The initial design was largely based upon that of systems already developed by the Transducens group at the Universitat d'Alacant, such as interNOSTRUM (Spanish-Catalan, and Traductor Universia (Spanish-Portuguese).
It is possible to use Apertium to build machine translation systems for a variety of language pairs; to that end, Apertium uses simple XML-based standard formats to encode the linguistic data needed (either by hand or by converting existing data), which are compiled using the provided tools into the high-speed formats used by the engine.
Who is developing it?
The Apertium architecture is being developed by the Transducens research group at the Departament de Llenguatges i Sistemes Informàtics of the Universitat d'Alacant in collaboration with Prompsit Language Engineering.
Linguistic data for Apertium are being developed by Transducens and Prompsit
- Spanish–Catalan
- Spanish–Portuguese
- Catalan–French
- Occitan–Catalan
- English–Catalan
- Spanish–Galician
- Occitan–Catalan
- English–Catalan
- French–Catalan
Many other developers are also generating new pairs. You can browse the SVN repository to see a snapshot of current development.
Apertium welcomes new developers: if you think you can improve the engine or the tools, or develop linguistic data for us, do not hesitate to contact us.
Funding
Apertium is one of the two open-source machine translation engines whose development started inside project OpenTrad (2004–2005); Apertium is designed to translate between related languages. The OpenTrad consortium was led by Eleka Ingeniaritza Linguistikoa.
The Opentrad project ("Open Source Machine Translation for the languages of Spain") was funded by the Ministry of Industry, Tourism and Commerce of Spain through PROFIT grant numbers FIT340101-2004-0003 and FIT340001-2005-0002.
More recently, Apertium has also received funding from the Secretariat for Telecommunications and Information Society of the Generalitat de Catalunya (the government of the autonomous community of Catalonia in Spain) to develop new language pairs and an improved architecture (Apertium 2.0) to include more difficult pairs such as English–Catalan, and again from the Ministry of Industry, Tourism and Commerce of Spain through PROFIT grant number FIT350401-2006-05 (EurOpenTrad).

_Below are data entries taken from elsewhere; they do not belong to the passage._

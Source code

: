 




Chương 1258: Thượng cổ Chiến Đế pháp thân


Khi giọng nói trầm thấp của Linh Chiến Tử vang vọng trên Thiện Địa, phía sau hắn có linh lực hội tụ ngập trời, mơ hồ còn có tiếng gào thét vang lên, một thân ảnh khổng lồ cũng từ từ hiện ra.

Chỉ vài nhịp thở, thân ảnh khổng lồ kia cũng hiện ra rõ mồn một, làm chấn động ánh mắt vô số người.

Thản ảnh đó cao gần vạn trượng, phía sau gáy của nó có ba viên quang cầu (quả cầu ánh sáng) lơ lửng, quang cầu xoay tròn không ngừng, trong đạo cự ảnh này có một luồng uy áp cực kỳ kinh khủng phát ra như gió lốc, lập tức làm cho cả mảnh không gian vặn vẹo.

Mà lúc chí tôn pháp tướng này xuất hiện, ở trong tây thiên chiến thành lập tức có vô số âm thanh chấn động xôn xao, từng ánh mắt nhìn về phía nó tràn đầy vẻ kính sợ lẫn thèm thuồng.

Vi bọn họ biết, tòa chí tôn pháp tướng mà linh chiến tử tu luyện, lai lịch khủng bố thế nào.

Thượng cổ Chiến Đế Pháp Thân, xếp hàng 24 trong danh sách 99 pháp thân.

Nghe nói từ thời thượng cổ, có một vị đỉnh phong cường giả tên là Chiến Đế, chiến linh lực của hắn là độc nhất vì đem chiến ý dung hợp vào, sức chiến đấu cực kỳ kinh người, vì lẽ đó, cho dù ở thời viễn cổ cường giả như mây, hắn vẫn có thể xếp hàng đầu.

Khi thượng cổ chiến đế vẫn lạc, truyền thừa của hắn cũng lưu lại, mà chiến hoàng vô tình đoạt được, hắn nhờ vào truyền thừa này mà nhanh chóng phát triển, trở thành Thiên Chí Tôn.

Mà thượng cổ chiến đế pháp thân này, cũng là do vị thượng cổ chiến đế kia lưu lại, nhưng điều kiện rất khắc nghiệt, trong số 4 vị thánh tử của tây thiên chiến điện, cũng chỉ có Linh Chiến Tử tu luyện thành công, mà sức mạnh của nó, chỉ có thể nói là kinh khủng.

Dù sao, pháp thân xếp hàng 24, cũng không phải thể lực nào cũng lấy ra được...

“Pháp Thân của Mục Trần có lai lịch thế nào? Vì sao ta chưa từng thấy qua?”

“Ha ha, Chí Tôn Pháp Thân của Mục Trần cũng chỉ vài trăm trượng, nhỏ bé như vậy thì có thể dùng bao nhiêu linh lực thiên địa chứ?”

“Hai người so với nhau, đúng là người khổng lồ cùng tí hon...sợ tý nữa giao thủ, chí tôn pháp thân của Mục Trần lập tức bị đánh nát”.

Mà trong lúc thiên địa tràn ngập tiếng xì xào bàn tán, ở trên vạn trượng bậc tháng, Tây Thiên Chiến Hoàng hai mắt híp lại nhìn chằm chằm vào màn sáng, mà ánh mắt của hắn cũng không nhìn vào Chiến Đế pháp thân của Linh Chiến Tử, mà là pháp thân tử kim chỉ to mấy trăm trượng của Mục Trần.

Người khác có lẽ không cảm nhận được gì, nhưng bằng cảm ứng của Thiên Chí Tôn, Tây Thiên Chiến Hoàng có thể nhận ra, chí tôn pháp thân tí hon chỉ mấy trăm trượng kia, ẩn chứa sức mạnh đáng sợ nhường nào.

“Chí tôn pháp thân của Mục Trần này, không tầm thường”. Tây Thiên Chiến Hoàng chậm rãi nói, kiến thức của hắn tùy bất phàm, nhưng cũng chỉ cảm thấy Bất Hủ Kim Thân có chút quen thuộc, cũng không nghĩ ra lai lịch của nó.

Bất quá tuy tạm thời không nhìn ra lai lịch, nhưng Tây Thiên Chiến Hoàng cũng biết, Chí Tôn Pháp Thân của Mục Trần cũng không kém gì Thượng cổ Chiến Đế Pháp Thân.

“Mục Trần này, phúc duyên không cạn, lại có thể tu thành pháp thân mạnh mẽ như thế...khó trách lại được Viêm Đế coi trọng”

Project Trautorom ("Romanian-Spanish machine translation", package
apertium-es-ro)
has been funded by: the Universitat d'Alacant through
its Department of Computer Languages and Systems and the Office of the Vice-President
for Extracurricular Activities (Vicerrectorado de Extensión Universitaria) and
by the Romanian
Ministry of Foreign Affairs.
Parts of Apertium have also been funded by the Universitat d'Alacant.